Special to The Seattle Times
For a run-of-the-mill hip-hop drama, "ATL" has some engaging hooks that set it apart from the predictable formula of urban youth struggling to steer clear of crime and pull themselves up to a better life.
Foremost is an appealing cast of mostly newcomers fleshing out snappy dialogue that genuinely sounds like it's coming out of the mouths of teenagers in the oppressive reality of metropolitan Atlanta (what they refer to in airport parlance as ATL).
Making his acting debut is rap heartthrob Tip Harris (known as T.I. to those in the target audience) as Rashad, the older of two orphans who've been dumped into the care of a loser uncle (Mykelti Williamson). On top of his struggle to maintain a love life and stay true to himself, Rashad is also saddled with the role of father figure to his brother Ant (Evan Ross Naess), who's only a couple of years younger.
In one of the movie's more conventional threads, Ant finds himself susceptible to the glamorous gangsta lure of the street-drug trade, thanks to the flash of crime biggie Marcus (rapper Big Boi, aka Antwan Andre Patton) and his signature black pickup.

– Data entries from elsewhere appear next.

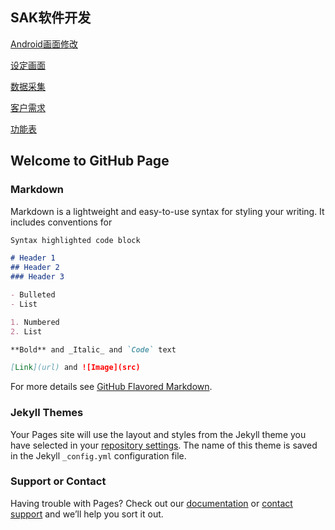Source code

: ## SAK软件开发

[Android画面修改](https://18918323894.github.io/SAK/android)

[设定画面](https://18918323894.github.io/SAK/设定画面)

[数据采集](https://18918323894.github.io/SAK/数据采集)

[客户需求](https://18918323894.github.io/SAK/客户需求)

[功能表](https://18918323894.github.io/SAK/功能表)

## Welcome to GitHub Page



### Markdown

Markdown is a lightweight and easy-to-use syntax for styling your writing. It includes conventions for

```markdown
Syntax highlighted code block

# Header 1
## Header 2
### Header 3

- Bulleted
- List

1. Numbered
2. List

**Bold** and _Italic_ and `Code` text

[Link](url) and ![Image](src)
```

For more details see [GitHub Flavored Markdown](https://guides.github.com/features/mastering-markdown/).

### Jekyll Themes

Your Pages site will use the layout and styles from the Jekyll theme you have selected in your [repository settings](https://github.com/18918323894/-/settings). The name of this theme is saved in the Jekyll `_config.yml` configuration file.

### Support or Contact

Having trouble with Pages? Check out our [documentation](https://help.github.com/categories/github-pages-basics/) or [contact support](https://github.com/contact) and we’ll help you sort it out.
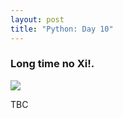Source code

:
 ```yaml
---
layout: post
title: "Python: Day 10"
---
```


### Long time no Xi!.

<img src="https://gfycat.com/shrillannualchuckwalla.gif">

<p>TBC </p>
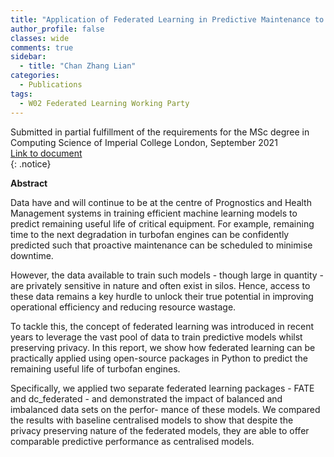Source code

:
 ```yaml
---
title: "Application of Federated Learning in Predictive Maintenance to Predict Remaining Useful Life"
author_profile: false 
classes: wide
comments: true
sidebar:
  - title: "Chan Zhang Lian"
categories:
  - Publications
tags:
  - W02 Federated Learning Working Party
---
```


Submitted in partial fulfillment of the requirements for the MSc degree in Computing Science of Imperial College London, September 2021<br>
[Link to document](https://github.com/IFoADataScienceResearch/IFoADataScienceResearch.github.io/blob/master/assets/pdfs/FL_predictive_maintenance.pdf)<br>
{: .notice}

<b> Abstract </b>

Data have and will continue to be at the centre of Prognostics and Health Management systems in training efficient machine learning models to predict remaining useful life of critical equipment. For example, remaining time to the next degradation in turbofan engines can be confidently predicted such that proactive maintenance can be scheduled to minimise downtime.

However, the data available to train such models - though large in quantity - are privately sensitive in nature and often exist in silos. Hence, access to these data remains a key hurdle to unlock their true potential in improving operational efficiency and reducing resource wastage.

To tackle this, the concept of federated learning was introduced in recent years to leverage the vast pool of data to train predictive models whilst preserving privacy. In this report, we show how federated learning can be practically applied using open-source packages in Python to predict the remaining useful life of turbofan engines.

Specifically, we applied two separate federated learning packages - FATE and dc_federated - and demonstrated the impact of balanced and imbalanced data sets on the perfor- mance of these models. We compared the results with baseline centralised models
to show that despite the privacy preserving nature of the federated models, they are able to offer comparable predictive performance as centralised models.
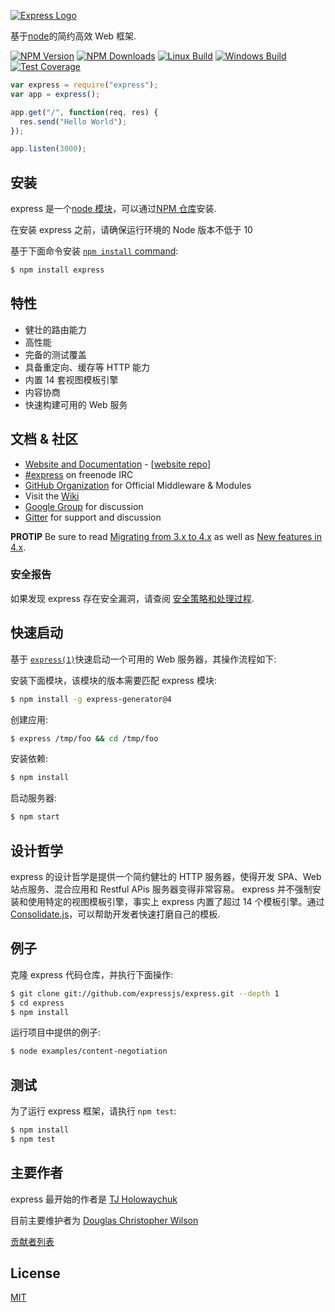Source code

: [![Express Logo](https://i.cloudup.com/zfY6lL7eFa-3000x3000.png)](http://expressjs.com/)

基于[node](http://nodejs.org)的简约高效 Web 框架.

[![NPM Version][npm-image]][npm-url]
[![NPM Downloads][downloads-image]][downloads-url]
[![Linux Build][travis-image]][travis-url]
[![Windows Build][appveyor-image]][appveyor-url]
[![Test Coverage][coveralls-image]][coveralls-url]

```js
var express = require("express");
var app = express();

app.get("/", function(req, res) {
  res.send("Hello World");
});

app.listen(3000);
```

## 安装

express 是一个[node 模块](https://nodejs.org/en/)，可以通过[NPM 仓库](https://www.npmjs.com/)安装.

在安装 express 之前，请确保运行环境的 Node 版本不低于 10

基于下面命令安装
[`npm install` command](https://docs.npmjs.com/getting-started/installing-npm-packages-locally):

```bash
$ npm install express
```

## 特性

- 健壮的路由能力
- 高性能
- 完备的测试覆盖
- 具备重定向、缓存等 HTTP 能力
- 内置 14 套视图模板引擎
- 内容协商
- 快速构建可用的 Web 服务

## 文档 & 社区

- [Website and Documentation](http://expressjs.com/) - [[website repo](https://github.com/expressjs/expressjs.com)]
- [#express](https://webchat.freenode.net/?channels=express) on freenode IRC
- [GitHub Organization](https://github.com/expressjs) for Official Middleware & Modules
- Visit the [Wiki](https://github.com/expressjs/express/wiki)
- [Google Group](https://groups.google.com/group/express-js) for discussion
- [Gitter](https://gitter.im/expressjs/express) for support and discussion

**PROTIP** Be sure to read [Migrating from 3.x to 4.x](https://github.com/expressjs/express/wiki/Migrating-from-3.x-to-4.x) as well as [New features in 4.x](https://github.com/expressjs/express/wiki/New-features-in-4.x).

### 安全报告

如果发现 express 存在安全漏洞，请查阅 [安全策略和处理过程](Security.md).

## 快速启动

基于 [`express(1)`](https://github.com/expressjs/generator)快速启动一个可用的 Web 服务器，其操作流程如下:

安装下面模块，该模块的版本需要匹配 express 模块:

```bash
$ npm install -g express-generator@4
```

创建应用:

```bash
$ express /tmp/foo && cd /tmp/foo
```

安装依赖:

```bash
$ npm install
```

启动服务器:

```bash
$ npm start
```

## 设计哲学

express 的设计哲学是提供一个简约健壮的 HTTP 服务器，使得开发 SPA、Web 站点服务、混合应用和 Restful APis 服务器变得非常容易。
express 并不强制安装和使用特定的视图模板引擎，事实上 express 内置了超过 14 个模板引擎。通过 [Consolidate.js](https://github.com/tj/consolidate.js)，可以帮助开发者快速打磨自己的模板.

## 例子

克隆 express 代码仓库，并执行下面操作:

```bash
$ git clone git://github.com/expressjs/express.git --depth 1
$ cd express
$ npm install
```

运行项目中提供的例子:

```bash
$ node examples/content-negotiation
```

## 测试

为了运行 express 框架，请执行 `npm test`:

```bash
$ npm install
$ npm test
```

## 主要作者

express 最开始的作者是 [TJ Holowaychuk](https://github.com/tj)

目前主要维护者为 [Douglas Christopher Wilson](https://github.com/dougwilson)

[贡献者列表](https://github.com/expressjs/express/graphs/contributors)

## License

[MIT](LICENSE)

[npm-image]: https://img.shields.io/npm/v/express.svg
[npm-url]: https://npmjs.org/package/express
[downloads-image]: https://img.shields.io/npm/dm/express.svg
[downloads-url]: https://npmjs.org/package/express
[travis-image]: https://img.shields.io/travis/expressjs/express/master.svg?label=linux
[travis-url]: https://travis-ci.org/expressjs/express
[appveyor-image]: https://img.shields.io/appveyor/ci/dougwilson/express/master.svg?label=windows
[appveyor-url]: https://ci.appveyor.com/project/dougwilson/express
[coveralls-image]: https://img.shields.io/coveralls/expressjs/express/master.svg
[coveralls-url]: https://coveralls.io/r/expressjs/express?branch=master
[gratipay-image-visionmedia]: https://img.shields.io/gratipay/visionmedia.svg
[gratipay-url-visionmedia]: https://gratipay.com/visionmedia/
[gratipay-image-dougwilson]: https://img.shields.io/gratipay/dougwilson.svg
[gratipay-url-dougwilson]: https://gratipay.com/dougwilson/
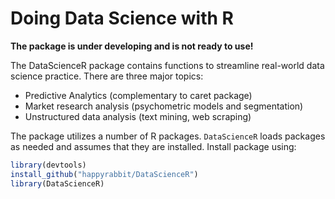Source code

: # Doing Data Science with R

**The package is under developing  and is not ready to use!**

The DataScienceR package contains functions to streamline real-world data science practice. There are three major topics:

- Predictive Analytics (complementary to caret package)
- Market research analysis (psychometric models and segmentation)
- Unstructured data analysis (text mining, web scraping)

The package utilizes a number of R packages. `DataScienceR` loads packages as needed and assumes that they are installed. Install package using:

```r
library(devtools)
install_github("happyrabbit/DataScienceR")
library(DataScienceR)
```





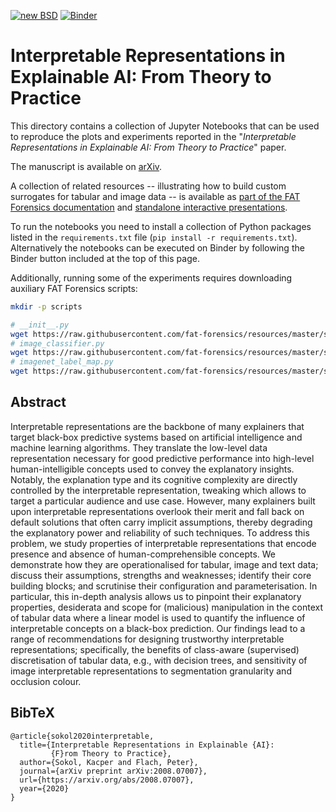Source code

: [![new BSD](https://img.shields.io/github/license/So-Cool/bLIMEy.svg)](https://github.com/So-Cool/bLIMEy/blob/master/LICENCE)
[![Binder](https://mybinder.org/badge_logo.svg)](https://mybinder.org/v2/gh/So-Cool/bLIMEy/master?filepath=DAMI_2024)

# Interpretable Representations in Explainable AI: From Theory to Practice #

This directory contains a collection of Jupyter Notebooks that can be used to
reproduce the plots and experiments reported in the
"*Interpretable Representations in Explainable AI: From Theory to Practice*" paper.

The manuscript is available on [arXiv].

A collection of related resources -- illustrating how to build custom surrogates
for tabular and image data -- is available as
[part of the FAT Forensics documentation][doc] and
[standalone interactive presentations][events].

To run the notebooks you need to install a collection of Python packages listed
in the `requirements.txt` file (`pip install -r requirements.txt`).
Alternatively the notebooks can be executed on Binder by following the Binder
button included at the top of this page.

Additionally, running some of the experiments requires downloading auxiliary
FAT Forensics scripts:

```bash
mkdir -p scripts

# __init__.py
wget https://raw.githubusercontent.com/fat-forensics/resources/master/surrogates_overview/scripts/__init__.py -O scripts/__init__.py
# image_classifier.py
wget https://raw.githubusercontent.com/fat-forensics/resources/master/surrogates_overview/scripts/image_classifier.py -O scripts/image_classifier.py
# imagenet_label_map.py
wget https://raw.githubusercontent.com/fat-forensics/resources/master/surrogates_overview/scripts/imagenet_label_map.py -O scripts/imagenet_label_map.py
```

## Abstract ##

Interpretable representations are the backbone of many explainers that target
black-box predictive systems based on artificial intelligence and machine
learning algorithms.
They translate the low-level data representation necessary for good predictive
performance into high-level human-intelligible concepts used to convey the
explanatory insights.
Notably, the explanation type and its cognitive complexity are directly
controlled by the interpretable representation, tweaking which allows to target
a particular audience and use case.
However, many explainers built upon interpretable representations overlook
their merit and fall back on default solutions that often carry implicit
assumptions, thereby degrading the explanatory power and reliability of such
techniques.
To address this problem, we study properties of interpretable representations
that encode presence and absence of human-comprehensible concepts.
We demonstrate how they are operationalised for tabular, image and text data;
discuss their assumptions, strengths and weaknesses; identify their core
building blocks; and scrutinise their configuration and parameterisation.
In particular, this in-depth analysis allows us to pinpoint their explanatory
properties, desiderata and scope for (malicious) manipulation in the context of
tabular data where a linear model is used to quantify the influence of
interpretable concepts on a black-box prediction.
Our findings lead to a range of recommendations for designing trustworthy
interpretable representations;
specifically, the benefits of class-aware (supervised) discretisation of
tabular data, e.g., with decision trees, and sensitivity of image interpretable
representations to segmentation granularity and occlusion colour.

## BibTeX ##
```
@article{sokol2020interpretable,
  title={Interpretable Representations in Explainable {AI}:
         {F}rom Theory to Practice},
  author={Sokol, Kacper and Flach, Peter},
  journal={arXiv preprint arXiv:2008.07007},
  url={https://arxiv.org/abs/2008.07007},
  year={2020}
}
```

[arXiv]: https://arxiv.org/abs/2008.07007
[doc]: https://fat-forensics.org/how_to/index.html#transparency-how-to
[events]: https://events.fat-forensics.org
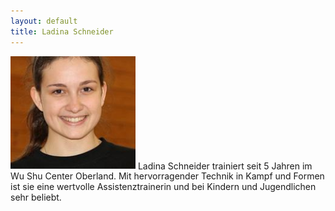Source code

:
```yaml
---
layout: default
title: Ladina Schneider
---
```


<img class="ifloat-left" src="/images/ladina-schneider.jpg" alt="Ladina Schneider" width="200px">
Ladina Schneider trainiert seit 5 Jahren im Wu Shu Center Oberland. Mit hervorragender Technik in Kampf und Formen ist sie eine wertvolle Assistenztrainerin und bei Kindern und Jugendlichen sehr beliebt.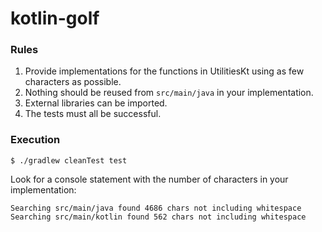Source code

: # kotlin-golf

### Rules
1. Provide implementations for the functions in UtilitiesKt using as few characters as possible.
2. Nothing should be reused from `src/main/java` in your implementation.
3. External libraries can be imported.
4. The tests must all be successful.

### Execution

`$ ./gradlew cleanTest test`

Look for a console statement with the number of characters in your implementation:

```
Searching src/main/java found 4686 chars not including whitespace
Searching src/main/kotlin found 562 chars not including whitespace
```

The social center of ATL for Rashad and his crew is a monster roller-skating rink, where they gather on Sunday nights (don't worry, "ATL" has no design on the charms of last year's period skate movie "Roll Bounce.")
Lots of interesting characters and performers roll around the rink and the rest of "ATL," especially the trio of Rashad's best friends. Harris proves himself to be a winning screen presence by keeping Rashad's turmoil just under the boiling point.
In all, the momentum of a smart script and crisp, unfussy direction by first-timer Chris Robinson make "ATL" an attractive destination for its specific demographic.